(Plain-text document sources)
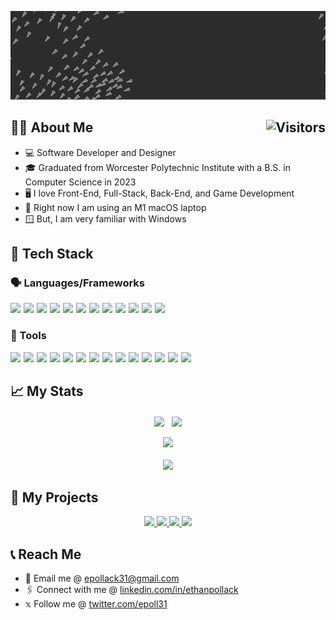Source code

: 
[<img src="https://raw.githubusercontent.com/epoll31/epoll31/main/assets/title.gif" alt="👋 Hi there! I'm Ethan Pollack|https://epoll31.github.io)" title="👋 Hi there! I'm Ethan Pollack|https://epoll31.com)">](https://epoll31.com)
<!--![visitors](https://vbr.nathanchung.dev/badge?page_id=epoll31.epoll31&color=00cf00)-->

<h2 align="top">
👨‍💻 About Me
<img align="right" alt="Visitors" src="https://vbr.nathanchung.dev/badge?page_id=epoll31.epoll31&lcolor=fff&color=333&style=for-the-badge&logo=Github&logoColor=181717&hit=false"/>
</h2>

* 💻 Software Developer and Designer
* 🎓 Graduated from Worcester Polytechnic Institute with a B.S. in Computer Science in 2023
* 🖥️ I love Front-End, Full-Stack, Back-End, and Game Development
*  Right now I am using an M1 macOS laptop
* 🪟 But, I am very familiar with Windows

## 💾 Tech Stack
### 🗣️ Languages/Frameworks

<div style="display: flex; flex-wrap: wrap; gap: 5px; ">

<a href="https://react.dev/">
<img height=60 src="https://cdn.jsdelivr.net/gh/devicons/devicon@latest/icons/react/react-original-wordmark.svg" />
</a>

<a href="https://nextjs.org/">
<img height=60 src="https://cdn.jsdelivr.net/gh/devicons/devicon@latest/icons/nextjs/nextjs-original.svg" />
<!-- <img height=60 src="https://cdn.jsdelivr.net/gh/devicons/devicon@latest/icons/nextjs/nextjs-original-wordmark.svg" /> -->
</a>

<a href="https://www.javascript.com/">
<img height=60 src="https://cdn.jsdelivr.net/gh/devicons/devicon@latest/icons/javascript/javascript-original.svg" />
</a>

<a href="https://www.typescriptlang.org/">
<img height=60 src="https://cdn.jsdelivr.net/gh/devicons/devicon@latest/icons/typescript/typescript-original.svg" />
</a>
   
<a href="https://learn.microsoft.com/en-us/dotnet/csharp/">
<img height=60 src="https://cdn.jsdelivr.net/gh/devicons/devicon@latest/icons/csharp/csharp-original.svg" />
</a>

<a href="https://learn.microsoft.com/en-us/cpp/cpp/?view=msvc-170">
<img height=60 src="https://cdn.jsdelivr.net/gh/devicons/devicon@latest/icons/cplusplus/cplusplus-original.svg" />     
</a>

<a href="https://developer.mozilla.org/en-US/docs/Learn/Getting_started_with_the_web/HTML_basics">
<img height=60 src="https://cdn.jsdelivr.net/gh/devicons/devicon@latest/icons/html5/html5-original-wordmark.svg" />
</a>

<a href="https://developer.mozilla.org/en-US/docs/Web/CSS">
<img height=60 src="https://cdn.jsdelivr.net/gh/devicons/devicon@latest/icons/css3/css3-original-wordmark.svg" />
</a>

<a href="https://www.java.com/">
<img height=60 src="https://cdn.jsdelivr.net/gh/devicons/devicon@latest/icons/java/java-original-wordmark.svg" />
</a>

<a href="https://www.rust-lang.com/">
<img height=60 src="https://cdn.jsdelivr.net/gh/devicons/devicon@latest/icons/python/python-original-wordmark.svg" />
</a>
<!--
<a href="https://www.lua.org/">
<img height=60 src="https://cdn.jsdelivr.net/gh/devicons/devicon@latest/icons/lua/lua-original.svg" />
</a>
-->
<!--
<a href="https://www.markdownguide.org/">
<img height=60 src="https://cdn.jsdelivr.net/gh/devicons/devicon@latest/icons/markdown/markdown-original.svg" />
</a>
-->
<!--
<a href="https://www.latex-project.org/">
<img height=60 src="https://cdn.jsdelivr.net/gh/devicons/devicon@latest/icons/latex/latex-original.svg" />
</a>
-->      
<a href="https://processing.org/">
<img height=60 src="https://cdn.jsdelivr.net/gh/devicons/devicon@latest/icons/processing/processing-original-wordmark.svg" />
</a>

<a href="https://p5js.org/">
<img height=60 src="https://cdn.jsdelivr.net/gh/devicons/devicon@latest/icons/p5js/p5js-original.svg" />
</a>

</div>

### 🧰 Tools

<div style="display: flex; flex-wrap: wrap; gap: 5px; ">

<a href="https://git-scm.com/">
<img height=60 src="https://cdn.jsdelivr.net/gh/devicons/devicon@latest/icons/git/git-plain-wordmark.svg" />
</a>

<a href="https://github.com/">
<img height=60 src="https://cdn.jsdelivr.net/gh/devicons/devicon@latest/icons/github/github-original-wordmark.svg" />
</a>

<a href="https://visualstudio.microsoft.com/">
<img height=60 src="https://cdn.jsdelivr.net/gh/devicons/devicon@latest/icons/visualstudio/visualstudio-original.svg" />
</a>

<a href="https://code.visualstudio.com/">
<img height=60 src="https://cdn.jsdelivr.net/gh/devicons/devicon@latest/icons/vscode/vscode-original.svg" />          
</a>

<a href="https://dotnet.microsoft.com/">
<img height=60 src="https://cdn.jsdelivr.net/gh/devicons/devicon@latest/icons/dotnetcore/dotnetcore-original.svg" />
</a>
          
<a href="https://unity.com/">
<img height=60 src="https://cdn.jsdelivr.net/gh/devicons/devicon@latest/icons/unity/unity-original-wordmark.svg" />
</a>

<a href="https://nodejs.org/en">
<img height=60 src="https://cdn.jsdelivr.net/gh/devicons/devicon@latest/icons/nodejs/nodejs-original-wordmark.svg" />      
</a>

<a href="https://www.npmjs.com/">
<img height=60 src="https://cdn.jsdelivr.net/gh/devicons/devicon@latest/icons/npm/npm-original-wordmark.svg" />
</a>

<a href="https://neovim.io/">
<img height=60 src="https://cdn.jsdelivr.net/gh/devicons/devicon@latest/icons/neovim/neovim-original-wordmark.svg" />
</a>
<!--
<a href="https://www.jetbrains.com/">
<img height=60 src="https://cdn.jsdelivr.net/gh/devicons/devicon@latest/icons/jetbrains/jetbrains-original.svg" />
</a>
-->
    
<!--      
<a href="https://www.jetbrains.com/idea/">
<img height=60 src="https://cdn.jsdelivr.net/gh/devicons/devicon@latest/icons/intellij/intellij-original.svg" />
</a>
          
<a href="https://www.jetbrains.com/clion/">
<img height=60 src="https://cdn.jsdelivr.net/gh/devicons/devicon@latest/icons/clion/clion-original.svg" />
</a>

<a href="https://www.jetbrains.com/datagrip/">
<img height=60 src="https://cdn.jsdelivr.net/gh/devicons/devicon@latest/icons/datagrip/datagrip-original.svg" />
</a>
          
<a href="https://www.jetbrains.com/pycharm/">
<img height=60 src="https://cdn.jsdelivr.net/gh/devicons/devicon@latest/icons/pycharm/pycharm-original.svg" />
</a>

-->

<a href="https://www.mysql.com/">
<img height=60 src="https://cdn.jsdelivr.net/gh/devicons/devicon@latest/icons/mysql/mysql-original-wordmark.svg" />
</a>
          
<a href="https://www.mongodb.com/">
<img height=60 src="https://cdn.jsdelivr.net/gh/devicons/devicon@latest/icons/mongodb/mongodb-original-wordmark.svg" />
</a>

<a href="https://www.postgresql.org/">
<img height=60 src="https://cdn.jsdelivr.net/gh/devicons/devicon@latest/icons/postgresql/postgresql-original-wordmark.svg" />
</a>

<!--
<a href="https://www.docker.com/">
<img height=60 src="https://cdn.jsdelivr.net/gh/devicons/devicon@latest/icons/docker/docker-original-wordmark.svg" />
</a>

<a href="https://cmake.org/">
<img height=60 src="https://cdn.jsdelivr.net/gh/devicons/devicon@latest/icons/cmake/cmake-original-wordmark.svg" />
</a>

<a href="https://brew.sh/">
<img height=60 src="https://cdn.jsdelivr.net/gh/devicons/devicon@latest/icons/homebrew/homebrew-original-wordmark.svg" />
</a>
-->
<a href="https://www.adobe.com/products/illustrator.html">
<img height=60 src="https://cdn.jsdelivr.net/gh/devicons/devicon@latest/icons/illustrator/illustrator-plain.svg" />
</a>

<a href="https://www.adobe.com/products/photoshop.html">
<img height=60 src="https://cdn.jsdelivr.net/gh/devicons/devicon@latest/icons/photoshop/photoshop-original.svg" />
</a>

<!--
<a href="https://www.gimp.org/">
<img height=60 src="https://cdn.jsdelivr.net/gh/devicons/devicon@latest/icons/gimp/gimp-original-wordmark.svg" />
</a>
-->
</div>


## 📈 My Stats
<div align="center">

  <img height=200 align="center" src="https://github-readme-stats.vercel.app/api?username=epoll31&show_icons=true&theme=gruvbox" />
  &nbsp;
  <img height=200 align="center" src="https://github-readme-stats.vercel.app/api/top-langs/?username=epoll31&layout=compact&theme=gruvbox" />

</div>

<br>

<div align="center">
    <img height="200px" src="https://github-readme-streak-stats.herokuapp.com/?user=epoll31&theme=gruvbox"/>
<br><br>
    <img height=200 src="https://github-profile-trophy.vercel.app/?username=epoll31&theme=gruvbox"/>
</div>
<!-- [![trophy](https://github-profile-trophy.vercel.app/?username=epoll31&theme=gruvbox)](https://github.com/epoll31/github-profile-trophy) -->
<!-- <div align="center"> -->
<!--START_SECTION:activity-->

<!--END_SECTION:activity-->
<!-- </div> -->

## 💼 My Projects

<div align="center">
<!-- #TODO Add zlib, idlesnake.monogame -->
    <a href="https://github.com/ansub/syntaxui">
        <img height="120" src="https://github-readme-stats.vercel.app/api/pin/?username=ansub&repo=syntaxui&theme=gruvbox"/>
    </a>
    <a href="https://github.com/epoll31/portfolio">
        <img height="120" src="https://github-readme-stats.vercel.app/api/pin/?username=epoll31&repo=portfolio&theme=gruvbox"/>
    </a>
    <a href="https://github.com/epoll31/create-esp-app">
        <img height="120" src="https://github-readme-stats.vercel.app/api/pin/?username=epoll31&repo=create-esp-app&theme=gruvbox"/>
    </a>
    <a href="https://github.com/epoll31/foli.at">
        <img height="120" src="https://github-readme-stats.vercel.app/api/pin/?username=epoll31&repo=foli.at&theme=gruvbox"/>
    </a>
</div>

## 📞 Reach Me
* 📧 Email me @ <a href="mailto:epollack31@gmail.com">epollack31@gmail.com</a>
* 🖇️ Connect with me @ <a href="https://linkedin.com/in/ethanpollack">linkedin.com/in/ethanpollack</a>
* 𝕩 Follow me @ <a href="https://twitter.com/epoll31">twitter.com/epoll31</a>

* [WHAT THE TASK ASKS]
Copy exactly what appears in the entries, beginning with the first line and ending with the line that has "Developer and Designer", but not the pictures.

* [SOLUTION FOR THIS EXERCISE]
Source code

: 
[<img src="https://raw.githubusercontent.com/epoll31/epoll31/main/assets/title.gif" alt="👋 Hi there! I'm Ethan Pollack|https://epoll31.github.io)" title="👋 Hi there! I'm Ethan Pollack|https://epoll31.com)">](https://epoll31.com)
<!--![visitors](https://vbr.nathanchung.dev/badge?page_id=epoll31.epoll31&color=00cf00)-->

<h2 align="top">
👨‍💻 About Me
<img align="right" alt="Visitors" src="https://vbr.nathanchung.dev/badge?page_id=epoll31.epoll31&lcolor=fff&color=333&style=for-the-badge&logo=Github&logoColor=181717&hit=false"/>
</h2>

* 💻 Software Developer and Designer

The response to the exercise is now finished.